Using prxy.monster with the OpenAI SDK

prxy.monster exposes a fully OpenAI-compatible API at https://api.prxy.monster/v1. Any client that talks to the OpenAI API talks to prxy.monster.

Install


npm install openai
# or
pip install openai

Configure

The official OpenAI client respects OPENAI_BASE_URL everywhere — Node, Python, edge.


export OPENAI_BASE_URL=https://api.prxy.monster/v1
export OPENAI_API_KEY=prxy_live_xxxxxxxxxxxxxxxxxxxxxxxx

Code change

None.
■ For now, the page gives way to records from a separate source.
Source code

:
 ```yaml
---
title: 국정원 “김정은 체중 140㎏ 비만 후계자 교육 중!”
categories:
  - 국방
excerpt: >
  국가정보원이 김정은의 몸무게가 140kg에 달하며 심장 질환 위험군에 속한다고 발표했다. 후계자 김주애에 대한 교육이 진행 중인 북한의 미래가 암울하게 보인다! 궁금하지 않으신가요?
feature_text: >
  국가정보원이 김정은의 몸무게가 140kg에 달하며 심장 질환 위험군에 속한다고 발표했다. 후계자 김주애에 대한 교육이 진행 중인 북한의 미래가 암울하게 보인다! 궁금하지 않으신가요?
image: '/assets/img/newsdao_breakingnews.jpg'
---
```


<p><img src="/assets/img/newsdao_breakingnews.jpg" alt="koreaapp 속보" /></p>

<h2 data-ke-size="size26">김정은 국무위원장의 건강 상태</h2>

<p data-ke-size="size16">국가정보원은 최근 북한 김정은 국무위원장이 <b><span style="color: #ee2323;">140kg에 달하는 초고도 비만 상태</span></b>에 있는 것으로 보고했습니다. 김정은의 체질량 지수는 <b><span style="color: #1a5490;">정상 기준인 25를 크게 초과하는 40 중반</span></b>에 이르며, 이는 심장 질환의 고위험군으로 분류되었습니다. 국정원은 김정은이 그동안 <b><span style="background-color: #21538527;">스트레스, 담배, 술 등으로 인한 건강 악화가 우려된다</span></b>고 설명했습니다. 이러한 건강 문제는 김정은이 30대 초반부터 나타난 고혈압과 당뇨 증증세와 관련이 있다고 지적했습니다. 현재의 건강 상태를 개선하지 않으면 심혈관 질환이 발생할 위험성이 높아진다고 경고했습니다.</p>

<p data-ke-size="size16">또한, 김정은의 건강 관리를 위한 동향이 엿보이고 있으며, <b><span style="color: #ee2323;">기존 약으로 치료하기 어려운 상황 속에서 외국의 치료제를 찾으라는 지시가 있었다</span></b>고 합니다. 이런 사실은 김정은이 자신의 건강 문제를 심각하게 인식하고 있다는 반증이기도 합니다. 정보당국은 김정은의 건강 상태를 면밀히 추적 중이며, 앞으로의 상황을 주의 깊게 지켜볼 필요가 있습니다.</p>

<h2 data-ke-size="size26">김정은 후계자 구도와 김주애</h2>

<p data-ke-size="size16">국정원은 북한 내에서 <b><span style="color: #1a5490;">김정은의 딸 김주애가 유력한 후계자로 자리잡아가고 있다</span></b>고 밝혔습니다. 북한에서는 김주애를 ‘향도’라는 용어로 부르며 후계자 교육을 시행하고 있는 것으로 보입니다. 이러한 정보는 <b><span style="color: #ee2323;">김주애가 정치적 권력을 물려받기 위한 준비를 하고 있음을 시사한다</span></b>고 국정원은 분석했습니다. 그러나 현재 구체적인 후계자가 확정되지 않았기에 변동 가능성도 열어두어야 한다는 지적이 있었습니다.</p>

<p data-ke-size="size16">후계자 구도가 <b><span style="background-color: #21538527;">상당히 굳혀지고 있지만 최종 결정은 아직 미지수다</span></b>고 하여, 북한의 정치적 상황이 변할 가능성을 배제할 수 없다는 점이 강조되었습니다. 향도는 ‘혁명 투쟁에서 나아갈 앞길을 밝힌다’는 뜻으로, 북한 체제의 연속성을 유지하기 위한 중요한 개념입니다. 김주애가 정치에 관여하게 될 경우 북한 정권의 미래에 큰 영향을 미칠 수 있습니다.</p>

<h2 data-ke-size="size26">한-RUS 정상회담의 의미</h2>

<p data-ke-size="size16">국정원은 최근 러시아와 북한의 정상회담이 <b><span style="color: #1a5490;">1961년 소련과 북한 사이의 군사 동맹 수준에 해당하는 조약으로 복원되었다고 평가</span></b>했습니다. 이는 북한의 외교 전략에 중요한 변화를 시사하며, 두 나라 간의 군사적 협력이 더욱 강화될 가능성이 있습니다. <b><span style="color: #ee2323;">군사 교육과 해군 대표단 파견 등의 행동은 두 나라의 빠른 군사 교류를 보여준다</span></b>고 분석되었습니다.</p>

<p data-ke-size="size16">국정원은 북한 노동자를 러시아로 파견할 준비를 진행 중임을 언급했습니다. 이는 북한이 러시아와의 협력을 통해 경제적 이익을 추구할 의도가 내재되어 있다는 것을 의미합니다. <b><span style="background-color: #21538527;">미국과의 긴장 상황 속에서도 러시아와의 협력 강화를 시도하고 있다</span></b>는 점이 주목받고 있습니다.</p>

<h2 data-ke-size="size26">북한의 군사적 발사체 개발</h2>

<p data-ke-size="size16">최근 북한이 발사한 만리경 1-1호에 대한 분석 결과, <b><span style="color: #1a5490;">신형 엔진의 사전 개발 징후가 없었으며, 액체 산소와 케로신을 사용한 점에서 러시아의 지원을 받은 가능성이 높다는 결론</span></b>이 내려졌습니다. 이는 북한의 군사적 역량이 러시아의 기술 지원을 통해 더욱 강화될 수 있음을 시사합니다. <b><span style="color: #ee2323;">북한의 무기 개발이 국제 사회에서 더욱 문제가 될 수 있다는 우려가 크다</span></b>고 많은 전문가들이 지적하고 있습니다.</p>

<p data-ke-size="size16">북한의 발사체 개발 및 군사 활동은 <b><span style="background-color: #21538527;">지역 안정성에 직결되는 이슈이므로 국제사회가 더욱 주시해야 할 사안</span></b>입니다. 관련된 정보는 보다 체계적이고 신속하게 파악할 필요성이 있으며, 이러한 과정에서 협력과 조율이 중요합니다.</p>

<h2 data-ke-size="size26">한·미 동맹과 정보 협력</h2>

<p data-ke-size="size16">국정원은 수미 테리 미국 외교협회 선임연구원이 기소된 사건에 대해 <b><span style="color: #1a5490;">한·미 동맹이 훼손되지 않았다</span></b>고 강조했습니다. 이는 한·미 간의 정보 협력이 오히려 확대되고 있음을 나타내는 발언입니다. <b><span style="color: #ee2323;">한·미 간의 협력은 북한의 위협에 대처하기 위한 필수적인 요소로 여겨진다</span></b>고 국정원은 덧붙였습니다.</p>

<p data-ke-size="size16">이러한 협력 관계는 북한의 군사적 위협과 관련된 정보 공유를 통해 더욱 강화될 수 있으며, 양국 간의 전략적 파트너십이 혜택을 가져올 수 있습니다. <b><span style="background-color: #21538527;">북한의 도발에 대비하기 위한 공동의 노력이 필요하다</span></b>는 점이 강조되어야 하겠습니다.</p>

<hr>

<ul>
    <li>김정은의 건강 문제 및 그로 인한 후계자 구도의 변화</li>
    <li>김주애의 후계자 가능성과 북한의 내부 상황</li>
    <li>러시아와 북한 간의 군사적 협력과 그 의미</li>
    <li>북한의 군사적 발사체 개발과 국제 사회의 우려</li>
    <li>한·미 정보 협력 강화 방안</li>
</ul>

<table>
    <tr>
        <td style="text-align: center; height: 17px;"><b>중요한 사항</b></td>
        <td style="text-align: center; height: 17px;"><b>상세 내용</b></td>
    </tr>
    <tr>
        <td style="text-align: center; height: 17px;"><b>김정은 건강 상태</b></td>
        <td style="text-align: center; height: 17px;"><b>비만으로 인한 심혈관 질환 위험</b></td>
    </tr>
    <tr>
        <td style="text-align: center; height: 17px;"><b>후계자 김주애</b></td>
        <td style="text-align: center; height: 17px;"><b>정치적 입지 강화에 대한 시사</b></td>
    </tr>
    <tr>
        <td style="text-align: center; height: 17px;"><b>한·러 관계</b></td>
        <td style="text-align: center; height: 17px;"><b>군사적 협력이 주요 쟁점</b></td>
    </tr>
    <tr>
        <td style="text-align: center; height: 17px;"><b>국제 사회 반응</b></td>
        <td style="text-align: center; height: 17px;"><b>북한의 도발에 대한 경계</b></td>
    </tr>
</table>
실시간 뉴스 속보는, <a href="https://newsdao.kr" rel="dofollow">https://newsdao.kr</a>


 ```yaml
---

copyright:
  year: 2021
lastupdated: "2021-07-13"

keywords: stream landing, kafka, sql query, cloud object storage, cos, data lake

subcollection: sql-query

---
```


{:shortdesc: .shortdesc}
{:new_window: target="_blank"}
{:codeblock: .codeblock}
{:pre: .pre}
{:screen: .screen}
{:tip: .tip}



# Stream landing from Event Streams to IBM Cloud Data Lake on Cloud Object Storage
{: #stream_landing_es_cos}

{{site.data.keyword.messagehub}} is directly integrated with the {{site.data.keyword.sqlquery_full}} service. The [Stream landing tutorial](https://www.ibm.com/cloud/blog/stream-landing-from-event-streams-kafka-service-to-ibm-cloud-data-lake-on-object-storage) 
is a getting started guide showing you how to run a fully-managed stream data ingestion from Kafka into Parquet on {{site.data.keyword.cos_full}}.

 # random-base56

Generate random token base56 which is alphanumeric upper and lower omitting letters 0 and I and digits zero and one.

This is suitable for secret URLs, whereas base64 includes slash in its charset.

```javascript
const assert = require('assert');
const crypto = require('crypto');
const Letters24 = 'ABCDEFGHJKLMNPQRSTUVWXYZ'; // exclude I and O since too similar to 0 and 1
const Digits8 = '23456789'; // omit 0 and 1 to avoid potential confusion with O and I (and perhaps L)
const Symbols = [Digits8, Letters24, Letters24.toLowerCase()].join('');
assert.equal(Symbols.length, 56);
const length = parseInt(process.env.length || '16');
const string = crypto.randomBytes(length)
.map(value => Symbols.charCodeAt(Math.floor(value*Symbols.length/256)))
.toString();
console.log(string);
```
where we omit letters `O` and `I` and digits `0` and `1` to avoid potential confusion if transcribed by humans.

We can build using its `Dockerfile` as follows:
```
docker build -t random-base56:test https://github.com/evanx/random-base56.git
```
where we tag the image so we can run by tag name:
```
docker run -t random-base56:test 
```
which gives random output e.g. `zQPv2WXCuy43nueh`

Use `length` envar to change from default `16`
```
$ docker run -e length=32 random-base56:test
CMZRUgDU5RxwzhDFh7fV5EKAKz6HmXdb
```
Both openai (Node) and openai (Python) auto-pick up the env var.

Node


// Before AND after — no diff
import OpenAI from 'openai';
 
const client = new OpenAI();
 
const r = await client.chat.completions.create({
  model: 'gpt-4o-mini',
  messages: [{ role: 'user', content: 'hi' }],
});

If you prefer explicit:


const client = new OpenAI({
  baseURL: 'https://api.prxy.monster/v1',
  apiKey: process.env.OPENAI_API_KEY,
});

Verify


curl https://api.prxy.monster/health

Or, with the CLI:


prxy doctor

What you get

Infinite context — chat.completions.create calls compress old turns instead of dropping them.
Semantic cache — similar prompts hit cache, return in 15-30ms.
Pattern memory — successful answers get learned and re-injected.
Cost guards — hard per-request budget caps before the OpenAI bill arrives.

Recommended pipeline


PRXY_PIPE=mcp-optimizer,semantic-cache,patterns,ipc

For batch / cost-sensitive workloads, add exact-cache first:


PRXY_PIPE=exact-cache,semantic-cache,cost-guard,patterns

Streaming


const stream = await client.chat.completions.create({
  model: 'gpt-4o-mini',
  messages: [{ role: 'user', content: 'tell a story' }],
  stream: true,
});
 
for await (const chunk of stream) {
  process.stdout.write(chunk.choices[0]?.delta?.content ?? '');
}

Works identically. Cache hits replay as synthetic SSE.

Common issues

Function calling / tools — pass-through. mcp-optimizer prunes irrelevant tool defs automatically if you ship many.
response_format: { type: 'json_object' } — pass-through.
Assistants API (v1/assistants, threads, runs) — currently not proxied. Use the Chat Completions API instead.
Embeddings (v1/embeddings) — pass-through, used internally by the semantic-cache module too.

Full example

Plain Node script: github.com/Ekkos-Technologies-Inc/prxy-examples/tree/main/examples/openai-quickstart

prxy.monster speaks the OpenAI Chat Completions wire format. Newer OpenAI features (Responses API, Realtime API) are not yet proxied — track /changelog for support.